Problem requirements
Would you transcribe the whole listing exactly, minus its pictures?

Records supplied
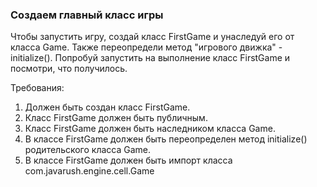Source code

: 
### Создаем главный класс игры

Чтобы запустить игру, создай класс FirstGame и унаследуй его от класса Game. Также переопредели
метод &quot;игрового движка&quot; - initialize(). Попробуй запустить на выполнение класс FirstGame и
посмотри, что получилось.


Требования:
1.	Должен быть создан класс FirstGame.
2.	Класс FirstGame должен быть публичным.
3.	Класс FirstGame должен быть наследником класса Game.
4.	В классе FirstGame должен быть переопределен метод initialize() родительского класса Game.
5.	В классе FirstGame должен быть импорт класса com.javarush.engine.cell.Game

Result
Source code

: 
### Создаем главный класс игры

Чтобы запустить игру, создай класс FirstGame и унаследуй его от класса Game. Также переопредели
метод &quot;игрового движка&quot; - initialize(). Попробуй запустить на выполнение класс FirstGame и
посмотри, что получилось.


Требования:
1.	Должен быть создан класс FirstGame.
2.	Класс FirstGame должен быть публичным.
3.	Класс FirstGame должен быть наследником класса Game.
4.	В классе FirstGame должен быть переопределен метод initialize() родительского класса Game.
5.	В классе FirstGame должен быть импорт класса com.javarush.engine.cell.Game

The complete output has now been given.